_Exercise description_
Using the listing below, print exactly everything from the line with "- Implement error" down to the line with "- Ensure seamless", both included, and nothing more.
++++
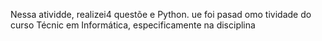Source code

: 
Nessa atividde, realizei4 questõe e Python. ue foi pasad omo tividade do curso Técnic em Informática, especificamente na disciplina
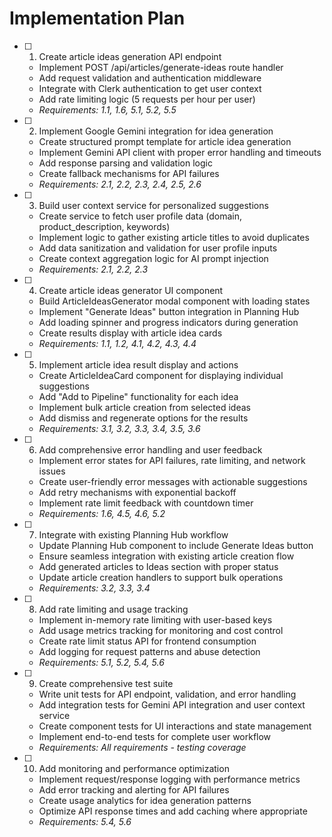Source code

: # Implementation Plan

- [ ] 1. Create article ideas generation API endpoint
  - Implement POST /api/articles/generate-ideas route handler
  - Add request validation and authentication middleware
  - Integrate with Clerk authentication to get user context
  - Add rate limiting logic (5 requests per hour per user)
  - _Requirements: 1.1, 1.6, 5.1, 5.2, 5.5_

- [ ] 2. Implement Google Gemini integration for idea generation
  - Create structured prompt template for article idea generation
  - Implement Gemini API client with proper error handling and timeouts
  - Add response parsing and validation logic
  - Create fallback mechanisms for API failures
  - _Requirements: 2.1, 2.2, 2.3, 2.4, 2.5, 2.6_

- [ ] 3. Build user context service for personalized suggestions
  - Create service to fetch user profile data (domain, product_description, keywords)
  - Implement logic to gather existing article titles to avoid duplicates
  - Add data sanitization and validation for user profile inputs
  - Create context aggregation logic for AI prompt injection
  - _Requirements: 2.1, 2.2, 2.3_

- [ ] 4. Create article ideas generator UI component
  - Build ArticleIdeasGenerator modal component with loading states
  - Implement "Generate Ideas" button integration in Planning Hub
  - Add loading spinner and progress indicators during generation
  - Create results display with article idea cards
  - _Requirements: 1.1, 1.2, 4.1, 4.2, 4.3, 4.4_

- [ ] 5. Implement article idea result display and actions
  - Create ArticleIdeaCard component for displaying individual suggestions
  - Add "Add to Pipeline" functionality for each idea
  - Implement bulk article creation from selected ideas
  - Add dismiss and regenerate options for the results
  - _Requirements: 3.1, 3.2, 3.3, 3.4, 3.5, 3.6_

- [ ] 6. Add comprehensive error handling and user feedback
  - Implement error states for API failures, rate limiting, and network issues
  - Create user-friendly error messages with actionable suggestions
  - Add retry mechanisms with exponential backoff
  - Implement rate limit feedback with countdown timer
  - _Requirements: 1.6, 4.5, 4.6, 5.2_

- [ ] 7. Integrate with existing Planning Hub workflow
  - Update Planning Hub component to include Generate Ideas button
  - Ensure seamless integration with existing article creation flow
  - Add generated articles to Ideas section with proper status
  - Update article creation handlers to support bulk operations
  - _Requirements: 3.2, 3.3, 3.4_

- [ ] 8. Add rate limiting and usage tracking
  - Implement in-memory rate limiting with user-based keys
  - Add usage metrics tracking for monitoring and cost control
  - Create rate limit status API for frontend consumption
  - Add logging for request patterns and abuse detection
  - _Requirements: 5.1, 5.2, 5.4, 5.6_

- [ ] 9. Create comprehensive test suite
  - Write unit tests for API endpoint, validation, and error handling
  - Add integration tests for Gemini API integration and user context service
  - Create component tests for UI interactions and state management
  - Implement end-to-end tests for complete user workflow
  - _Requirements: All requirements - testing coverage_

- [ ] 10. Add monitoring and performance optimization
  - Implement request/response logging with performance metrics
  - Add error tracking and alerting for API failures
  - Create usage analytics for idea generation patterns
  - Optimize API response times and add caching where appropriate
  - _Requirements: 5.4, 5.6_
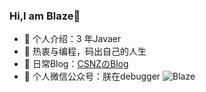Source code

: ### Hi,I am Blaze👋
- 🔭 个人介绍：3 年Javaer
- 🌱 热衷与编程，码出自己的人生
- 📖 日常Blog：<a href="https://blog.csdn.net/csnz123123">CSNZのBlog<a/>
- 🤔 个人微信公众号：朕在debugger
![Blaze](README.assets/)
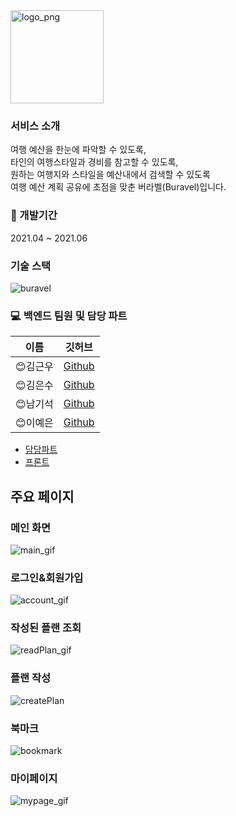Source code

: <img width="149" alt="logo_png" src="https://user-images.githubusercontent.com/62732789/120043719-6c78d000-c047-11eb-9767-1e5df98eeb23.png">

### 서비스 소개
여행 예산을 한눈에 파악할 수 있도록,  
타인의 여행스타일과 경비를 참고할 수 있도록,  
원하는 여행지와 스타일을 예산내에서 검색할 수 있도록  
여행 예산 계획 공유에 초점을 맞춘 버라벨(Buravel)입니다.

### :date: 개발기간
2021.04 ~ 2021.06 

### 기술 스택 
![buravel](https://user-images.githubusercontent.com/62732789/120909200-99fbf400-c6ad-11eb-83c4-db96b8ce881a.png)

### :computer: 백엔드 팀원 및 담당 파트
|이름|깃허브|
|------|---|
|😊김근우|[Github](https://github.com/gwkim9288)|
|😊김은수|[Github](https://github.com/eunsoo999)|
|😊남기석|[Github](https://github.com/skarltjr)|
|😊이예은|[Github](https://github.com/RulLu16)|

- [담당파트](https://docs.google.com/spreadsheets/d/1XmJZD9VyPquyhDm9XyfJL_KO89xLlN5-VTQGh6MTW-g/edit#gid=0)  
- [프론트](https://github.com/Buravel/Front)
 
## 주요 페이지
### 메인 화면
![main_gif](https://user-images.githubusercontent.com/62732789/121807185-17b39700-cc8e-11eb-9708-967086ba5c13.gif)
### 로그인&회원가입
![account_gif](https://user-images.githubusercontent.com/62732789/121807167-036f9a00-cc8e-11eb-85a3-ac916f24285d.gif)
### 작성된 플랜 조회
![readPlan_gif](https://user-images.githubusercontent.com/62732789/121807215-28640d00-cc8e-11eb-8eb4-5725e309d972.gif)
### 플랜 작성
![createPlan](https://user-images.githubusercontent.com/62732789/121808162-403d9000-cc92-11eb-8209-1efbfba29fc4.gif)
### 북마크
![bookmark](https://user-images.githubusercontent.com/62732789/121807896-0b7d0900-cc91-11eb-9640-f3387c09a2fb.gif)
### 마이페이지
![mypage_gif](https://user-images.githubusercontent.com/62732789/121807200-226e2c00-cc8e-11eb-90da-ea714761cf84.gif)
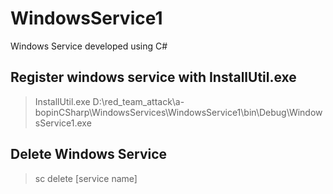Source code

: # WindowsService1
Windows Service developed using C#



## Register windows service with InstallUtil.exe
> InstallUtil.exe D:\red_team_attack\a-bopinCSharp\WindowsServices\WindowsService1\bin\Debug\WindowsService1.exe


## Delete Windows Service

> sc delete [service name]

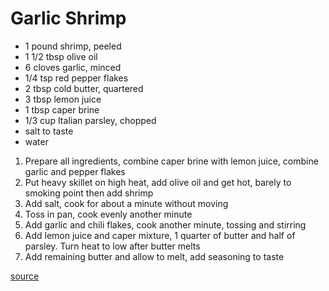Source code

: # Garlic Shrimp

* 1 pound shrimp, peeled
* 1 1/2 tbsp olive oil
* 6 cloves garlic, minced
* 1/4 tsp red pepper flakes
* 2 tbsp cold butter, quartered
* 3 tbsp lemon juice
* 1 tbsp caper brine
* 1/3 cup Italian parsley, chopped
* salt to taste
* water

1. Prepare all ingredients, combine caper brine with lemon juice, combine garlic and pepper flakes
1. Put heavy skillet on high heat, add olive oil and get hot, barely to smoking point then add shrimp
1. Add salt, cook for about a minute without moving
1. Toss in pan, cook evenly another minute
1. Add garlic and chili flakes, cook another minute, tossing and stirring
1. Add lemon juice and caper mixture, 1 quarter of butter and half of parsley. Turn heat to low after butter melts
1. Add remaining butter and allow to melt, add seasoning to taste

[source](https://foodwishes.blogspot.com/2012/02/garlic-shrimp-not-necessarily-in-that.html)
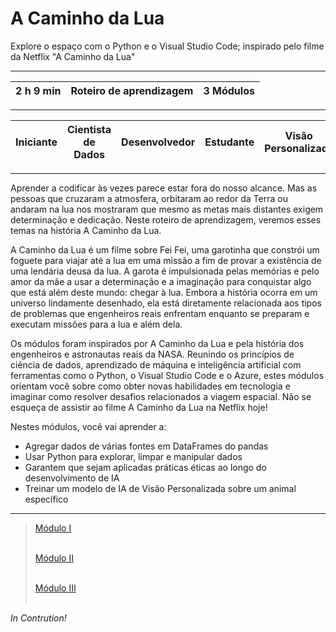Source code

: # A Caminho da Lua

Explore o espaço com o Python e o Visual Studio Code; inspirado pelo filme da Netflix "A Caminho da Lua"

---
2 h 9 min | Roteiro de aprendizagem | 3 Módulos
--- | --- | ---

---
Iniciante | Cientista de Dados | Desenvolvedor | Estudante | Visão Personalizada | Visual Studio Code
--- | --- | --- | --- | --- | ---

---

Aprender a codificar às vezes parece estar fora do nosso alcance. Mas as pessoas que cruzaram a atmosfera, orbitaram ao redor da Terra ou andaram na lua nos mostraram que mesmo as metas mais distantes exigem determinação e dedicação. Neste roteiro de aprendizagem, veremos esses temas na história A Caminho da Lua.

A Caminho da Lua é um filme sobre Fei Fei, uma garotinha que constrói um foguete para viajar até a lua em uma missão a fim de provar a existência de uma lendária deusa da lua. A garota é impulsionada pelas memórias e pelo amor da mãe a usar a determinação e a imaginação para conquistar algo que está além deste mundo: chegar à lua. Embora a história ocorra em um universo lindamente desenhado, ela está diretamente relacionada aos tipos de problemas que engenheiros reais enfrentam enquanto se preparam e executam missões para a lua e além dela.

Os módulos foram inspirados por A Caminho da Lua e pela história dos engenheiros e astronautas reais da NASA. Reunindo os princípios de ciência de dados, aprendizado de máquina e inteligência artificial com ferramentas como o Python, o Visual Studio Code e o Azure, estes módulos orientam você sobre como obter novas habilidades em tecnologia e imaginar como resolver desafios relacionados a viagem espacial. Não se esqueça de assistir ao filme A Caminho da Lua na Netflix hoje!

Nestes módulos, você vai aprender a:

* Agregar dados de várias fontes em DataFrames do pandas
* Usar Python para explorar, limpar e manipular dados
* Garantem que sejam aplicadas práticas éticas ao longo do desenvolvimento de IA
* Treinar um modelo de IA de Visão Personalizada sobre um animal específico

---

>[Módulo I](https://github.com/devscie/A_Caminho_da_Lua/tree/main/M%C3%B3dulo%20I)<br><br>
>
>[Módulo II]()<br><br>
>
>[Módulo III]()<br><br>
>

_In Contrution!_
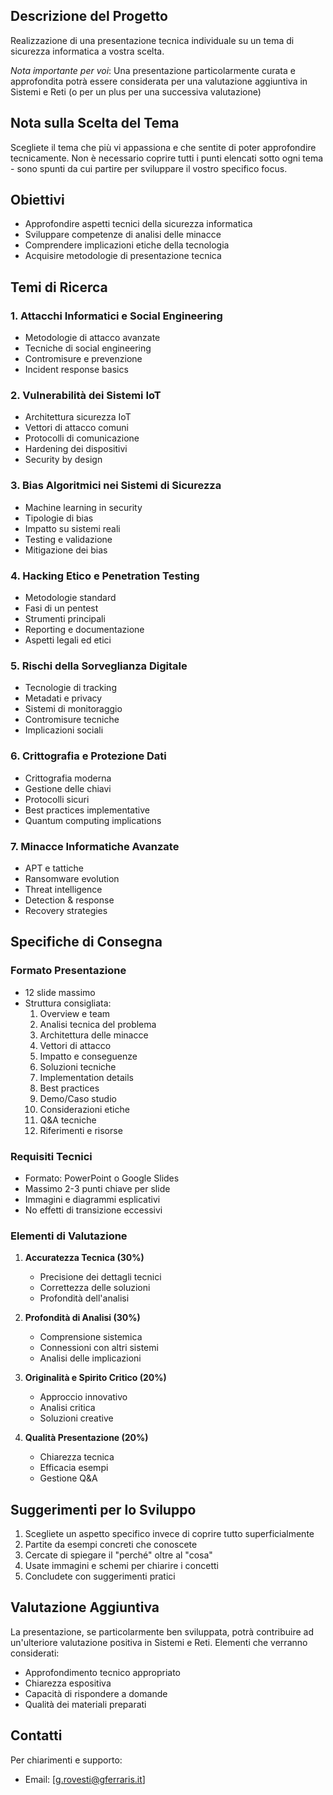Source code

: ## Descrizione del Progetto

Realizzazione di una presentazione tecnica individuale su un tema di sicurezza informatica a vostra scelta. 

*Nota importante per voi*: Una presentazione particolarmente curata e approfondita potrà essere considerata per una valutazione aggiuntiva in Sistemi e Reti (o per un plus per una successiva valutazione)

## Nota sulla Scelta del Tema

Scegliete il tema che più vi appassiona e che sentite di poter approfondire tecnicamente. Non è necessario coprire tutti i punti elencati sotto ogni tema - sono spunti da cui partire per sviluppare il vostro specifico focus.

## Obiettivi

- Approfondire aspetti tecnici della sicurezza informatica
- Sviluppare competenze di analisi delle minacce
- Comprendere implicazioni etiche della tecnologia
- Acquisire metodologie di presentazione tecnica

## Temi di Ricerca
### 1. Attacchi Informatici e Social Engineering
- Metodologie di attacco avanzate
- Tecniche di social engineering
- Contromisure e prevenzione
- Incident response basics

### 2. Vulnerabilità dei Sistemi IoT
- Architettura sicurezza IoT
- Vettori di attacco comuni
- Protocolli di comunicazione
- Hardening dei dispositivi
- Security by design

### 3. Bias Algoritmici nei Sistemi di Sicurezza
- Machine learning in security
- Tipologie di bias
- Impatto su sistemi reali
- Testing e validazione
- Mitigazione dei bias

### 4. Hacking Etico e Penetration Testing
- Metodologie standard
- Fasi di un pentest
- Strumenti principali
- Reporting e documentazione
- Aspetti legali ed etici

### 5. Rischi della Sorveglianza Digitale
- Tecnologie di tracking
- Metadati e privacy
- Sistemi di monitoraggio
- Contromisure tecniche
- Implicazioni sociali

### 6. Crittografia e Protezione Dati
- Crittografia moderna
- Gestione delle chiavi
- Protocolli sicuri
- Best practices implementative
- Quantum computing implications

### 7. Minacce Informatiche Avanzate
- APT e tattiche
- Ransomware evolution
- Threat intelligence
- Detection & response
- Recovery strategies

## Specifiche di Consegna

### Formato Presentazione
- 12 slide massimo
- Struttura consigliata:
  1. Overview e team
  2. Analisi tecnica del problema
  3. Architettura delle minacce
  4. Vettori di attacco
  5. Impatto e conseguenze
  6. Soluzioni tecniche
  7. Implementation details
  8. Best practices
  9. Demo/Caso studio
  10. Considerazioni etiche
  11. Q&A tecniche
  12. Riferimenti e risorse

### Requisiti Tecnici
- Formato: PowerPoint o Google Slides
- Massimo 2-3 punti chiave per slide
- Immagini e diagrammi esplicativi
- No effetti di transizione eccessivi

### Elementi di Valutazione
1. **Accuratezza Tecnica (30%)**
   - Precisione dei dettagli tecnici
   - Correttezza delle soluzioni
   - Profondità dell'analisi

2. **Profondità di Analisi (30%)**
   - Comprensione sistemica
   - Connessioni con altri sistemi
   - Analisi delle implicazioni

3. **Originalità e Spirito Critico (20%)**
   - Approccio innovativo
   - Analisi critica
   - Soluzioni creative

4. **Qualità Presentazione (20%)**
   - Chiarezza tecnica
   - Efficacia esempi
   - Gestione Q&A

## Suggerimenti per lo Sviluppo

1. Scegliete un aspetto specifico invece di coprire tutto superficialmente
2. Partite da esempi concreti che conoscete
3. Cercate di spiegare il "perché" oltre al "cosa"
4. Usate immagini e schemi per chiarire i concetti
5. Concludete con suggerimenti pratici

## Valutazione Aggiuntiva

La presentazione, se particolarmente ben sviluppata, potrà contribuire ad un'ulteriore valutazione positiva in Sistemi e Reti. Elementi che verranno considerati:
- Approfondimento tecnico appropriato
- Chiarezza espositiva
- Capacità di rispondere a domande
- Qualità dei materiali preparati

## Contatti
Per chiarimenti e supporto:
- Email: [g.rovesti@gferraris.it]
++++
_Answer for this exercise_
  - Implement error states for API failures, rate limiting, and network issues
  - Create user-friendly error messages with actionable suggestions
  - Add retry mechanisms with exponential backoff
  - Implement rate limit feedback with countdown timer
  - _Requirements: 1.6, 4.5, 4.6, 5.2_

- [ ] 7. Integrate with existing Planning Hub workflow
  - Update Planning Hub component to include Generate Ideas button
  - Ensure seamless integration with existing article creation flow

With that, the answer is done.